Celtic Corner - January 2015


CELTIC CORNER

Some more stories about the Irish Immigrants

          Legend has it that auto baron Henry Ford had a unique way of firing people. An employee would leave on a Friday and return on Monday to find his office cleaned out and a notice that he was no longer employed by the company.

          Three things are known for certain about Henry Ford: He revolutionized the automobile worldwide; he brought into being something called the production line, which revolutionized industry; and he changed the way America lived. Before Ford, there was the horse and buggy. After Ford, there was the motorcar.

          Members of the Ford family started to come from County Cork to Dearborn, Michigan in 1832. William, Henry’s father and a host of uncles and aunts arrived in the area in the 1840’s, driven from Ireland by the potato famine.

          Michigan was a good place to emigrate to. At the time, anyone could buy an acre of land for the munificent sum of ten shillings, about $1.20 in American money. The immigrants bought every square inch of soil they could afford and then set about farming it. At harvest time, the produce was sold in Detroit, which was not so far away that it couldn’t be reached by horse drawn carts.

Henry, born two years before the Civil War ended, worked on his family’s land. But when he was sixteen, he took a part time job at a machine shop, where he could exercise his interest in inventing and how mechanical things work.

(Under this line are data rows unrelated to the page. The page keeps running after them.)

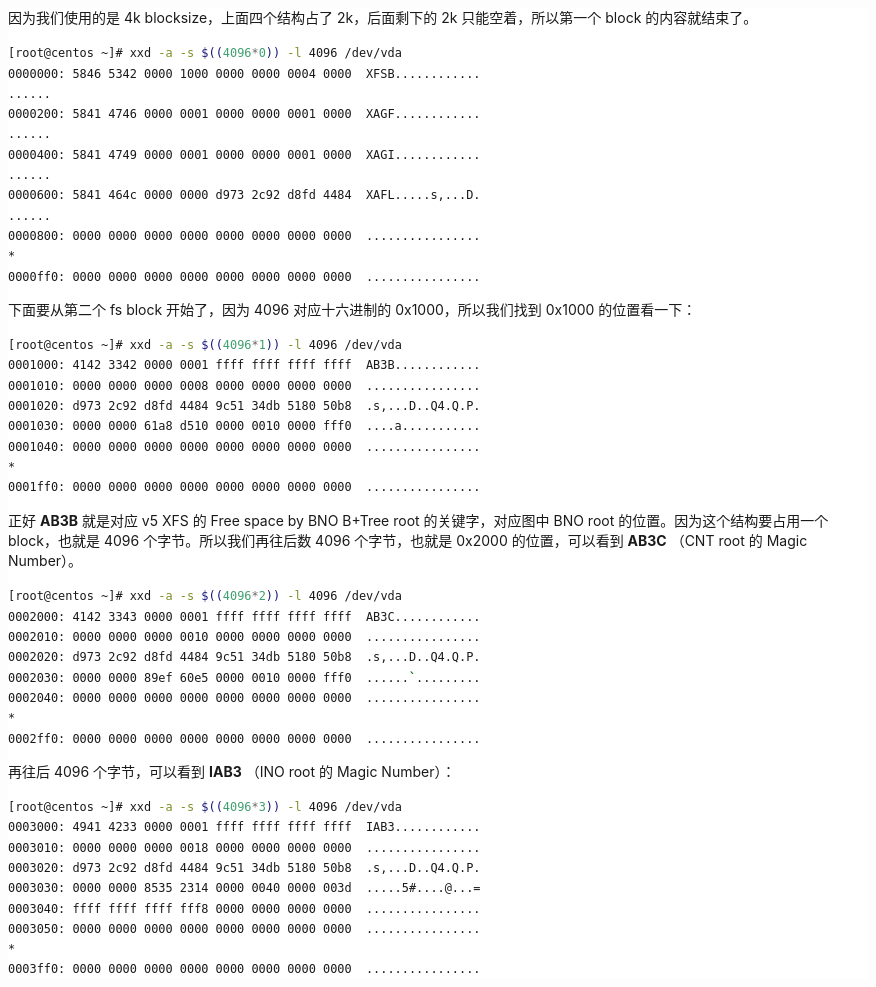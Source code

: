 

因为我们使用的是 4k blocksize，上面四个结构占了 2k，后面剩下的 2k 只能空着，所以第一个 block 的内容就结束了。

```bash
[root@centos ~]# xxd -a -s $((4096*0)) -l 4096 /dev/vda
0000000: 5846 5342 0000 1000 0000 0000 0004 0000  XFSB............
......
0000200: 5841 4746 0000 0001 0000 0000 0001 0000  XAGF............
......
0000400: 5841 4749 0000 0001 0000 0000 0001 0000  XAGI............
......
0000600: 5841 464c 0000 0000 d973 2c92 d8fd 4484  XAFL.....s,...D.
......
0000800: 0000 0000 0000 0000 0000 0000 0000 0000  ................
*
0000ff0: 0000 0000 0000 0000 0000 0000 0000 0000  ................

```



下面要从第二个 fs block 开始了，因为 4096 对应十六进制的 0x1000，所以我们找到 0x1000 的位置看一下：

```bash
[root@centos ~]# xxd -a -s $((4096*1)) -l 4096 /dev/vda
0001000: 4142 3342 0000 0001 ffff ffff ffff ffff  AB3B............
0001010: 0000 0000 0000 0008 0000 0000 0000 0000  ................
0001020: d973 2c92 d8fd 4484 9c51 34db 5180 50b8  .s,...D..Q4.Q.P.
0001030: 0000 0000 61a8 d510 0000 0010 0000 fff0  ....a...........
0001040: 0000 0000 0000 0000 0000 0000 0000 0000  ................
*
0001ff0: 0000 0000 0000 0000 0000 0000 0000 0000  ................
```

正好 **AB3B** 就是对应 v5 XFS 的 Free space by BNO B+Tree root 的关键字，对应图中 BNO root 的位置。因为这个结构要占用一个 block，也就是 4096 个字节。所以我们再往后数 4096 个字节，也就是 0x2000 的位置，可以看到 **AB3C** （CNT root 的 Magic Number）。

```bash
[root@centos ~]# xxd -a -s $((4096*2)) -l 4096 /dev/vda
0002000: 4142 3343 0000 0001 ffff ffff ffff ffff  AB3C............
0002010: 0000 0000 0000 0010 0000 0000 0000 0000  ................
0002020: d973 2c92 d8fd 4484 9c51 34db 5180 50b8  .s,...D..Q4.Q.P.
0002030: 0000 0000 89ef 60e5 0000 0010 0000 fff0  ......`.........
0002040: 0000 0000 0000 0000 0000 0000 0000 0000  ................
*
0002ff0: 0000 0000 0000 0000 0000 0000 0000 0000  ................
```

再往后 4096 个字节，可以看到 **IAB3** （INO root 的 Magic Number）：

```bash
[root@centos ~]# xxd -a -s $((4096*3)) -l 4096 /dev/vda
0003000: 4941 4233 0000 0001 ffff ffff ffff ffff  IAB3............
0003010: 0000 0000 0000 0018 0000 0000 0000 0000  ................
0003020: d973 2c92 d8fd 4484 9c51 34db 5180 50b8  .s,...D..Q4.Q.P.
0003030: 0000 0000 8535 2314 0000 0040 0000 003d  .....5#....@...=
0003040: ffff ffff ffff fff8 0000 0000 0000 0000  ................
0003050: 0000 0000 0000 0000 0000 0000 0000 0000  ................
*
0003ff0: 0000 0000 0000 0000 0000 0000 0000 0000  ................
```
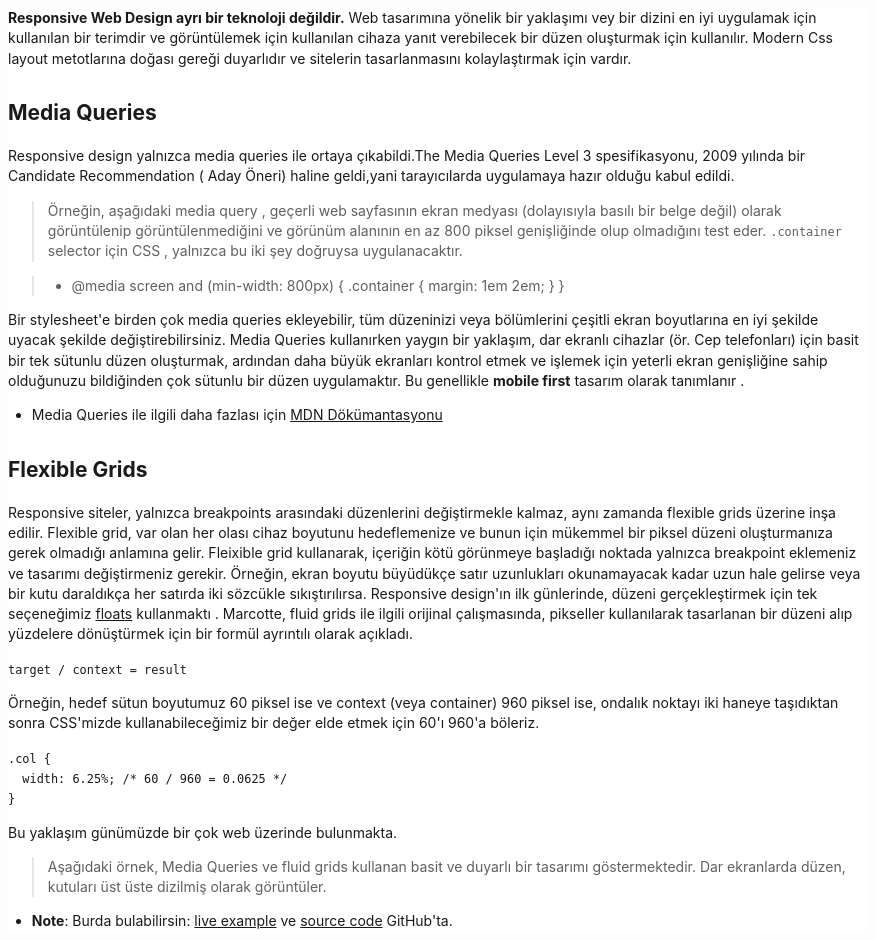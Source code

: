   **Responsive Web Design ayrı bir teknoloji değildir.** Web tasarımına yönelik bir yaklaşımı vey bir dizini en iyi uygulamak için kullanılan bir terimdir ve görüntülemek için kullanılan cihaza yanıt verebilecek bir düzen oluşturmak için kullanılır. Modern Css  layout metotlarına doğası gereği duyarlıdır ve sitelerin tasarlanmasını kolaylaştırmak için vardır.
  


## Media Queries

Responsive design yalnızca media queries ile ortaya çıkabildi.The Media Queries Level 3 spesifikasyonu, 2009 yılında bir Candidate Recommendation ( Aday Öneri) haline geldi,yani tarayıcılarda uygulamaya hazır olduğu kabul edildi.
> Örneğin, aşağıdaki media query , geçerli web sayfasının ekran medyası (dolayısıyla basılı bir belge değil) olarak görüntülenip görüntülenmediğini ve görünüm alanının en az 800 piksel genişliğinde olup olmadığını test eder. `.container`selector için CSS , yalnızca bu iki şey doğruysa uygulanacaktır.


 > - @media screen and (min-width: 800px) {
  .container {
    margin: 1em 2em;
  }
} 

Bir stylesheet'e birden çok media queries ekleyebilir, tüm düzeninizi veya bölümlerini çeşitli ekran boyutlarına en iyi şekilde uyacak şekilde değiştirebilirsiniz.
Media Queries  kullanırken yaygın bir yaklaşım, dar ekranlı cihazlar (ör. Cep telefonları) için basit bir tek sütunlu düzen oluşturmak, ardından daha büyük ekranları kontrol etmek ve işlemek için yeterli ekran genişliğine sahip olduğunuzu bildiğinden çok sütunlu bir düzen uygulamaktır.  Bu genellikle **mobile first** tasarım olarak tanımlanır .
- Media Queries ile ilgili daha fazlası için [MDN Dökümantasyonu](https://developer.mozilla.org/en-US/docs/Web/CSS/Media_Queries)

 ## Flexible Grids
Responsive siteler, yalnızca breakpoints arasındaki düzenlerini değiştirmekle kalmaz, aynı zamanda flexible grids üzerine inşa edilir. Flexible grid, var olan her olası cihaz boyutunu hedeflemenize ve bunun için mükemmel bir piksel düzeni oluşturmanıza gerek olmadığı anlamına gelir.
 Fleixible grid kullanarak, içeriğin kötü görünmeye başladığı noktada yalnızca breakpoint eklemeniz ve tasarımı değiştirmeniz gerekir. Örneğin, ekran boyutu büyüdükçe satır uzunlukları okunamayacak kadar uzun hale gelirse veya bir kutu daraldıkça her satırda iki sözcükle sıkıştırılırsa.
 Responsive design'ın ilk günlerinde, düzeni gerçekleştirmek için tek seçeneğimiz [floats](https://developer.mozilla.org/en-US/docs/Learn/CSS/CSS_layout/Floats) kullanmaktı .
 Marcotte, fluid grids ile  ilgili orijinal çalışmasında, pikseller kullanılarak tasarlanan bir düzeni alıp yüzdelere dönüştürmek için bir formül ayrıntılı olarak açıkladı.
```
target / context = result 
```
Örneğin, hedef sütun boyutumuz 60 piksel ise ve  context (veya container) 960 piksel ise, ondalık noktayı iki haneye taşıdıktan sonra CSS'mizde kullanabileceğimiz bir değer elde etmek için 60'ı 960'a böleriz. 
```
.col {
  width: 6.25%; /* 60 / 960 = 0.0625 */
}
```
Bu yaklaşım günümüzde bir çok web üzerinde bulunmakta.
>Aşağıdaki örnek, Media Queries ve fluid grids kullanan basit ve duyarlı bir tasarımı göstermektedir. Dar ekranlarda düzen, kutuları üst üste dizilmiş olarak görüntüler.
- **Note**: Burda bulabilirsin: [live example](https://mdn.github.io/css-examples/learn/rwd/float-based-rwd.html) ve  [source code](https://github.com/mdn/css-examples/blob/master/learn/rwd/float-based-rwd.html)  GitHub'ta.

          He then went to work for the Detroit Edison Company and by the time he was thirty had worked his way up to being chief and was responsible for that city’s electricity.

          The job allowed him a lot of free time. While he had to be on call twenty four hours a day, circumstances rarely required his presence. He was able to bury himself in his shop where in 1893 he constructed a gasoline engine that was an improvement over those that then existed. Three years later he invented an ungainly, spidery looking thing with four wheels that was part bicycle, part car. He called it the “quadricycle” or “horseless carriage”.

          Over the next few years, he improved the horseless carriage and in 1903 he felt he had developed a marketable car. With just $28,000 Ford incorporated the Henry Ford Company.

          His company was a success (he publicized it by racing his cars; he himself drove a “999” to a world record, covering a mile in 39.4 seconds) and was almost immediately pounced on by the Licensed Auto Manufacturers, who said he couldn’t use the gasoline engine, which they claimed had been patented in 1895. Ford disagreed, saying his engine was different from the original. They went to court and in 1909 Ford lost. But in 1911 he won an appeal.

          In 1908 Ford told the world that he would build a car for the masses and he did. The Model T sold more than fifteen million vehicles and Ford captured half the world market.

          At the core of his success was not just the car, which was well made, but the value consumers’ received for their money. In 1908 the Model T cost $950, but because of Ford’s innovations on the production line and because of his willingness to pay his workers double what other auto manufacturers did and thus encourage them to greater productivity, in 1927 he was able to produce a Model T that sold for less than $300.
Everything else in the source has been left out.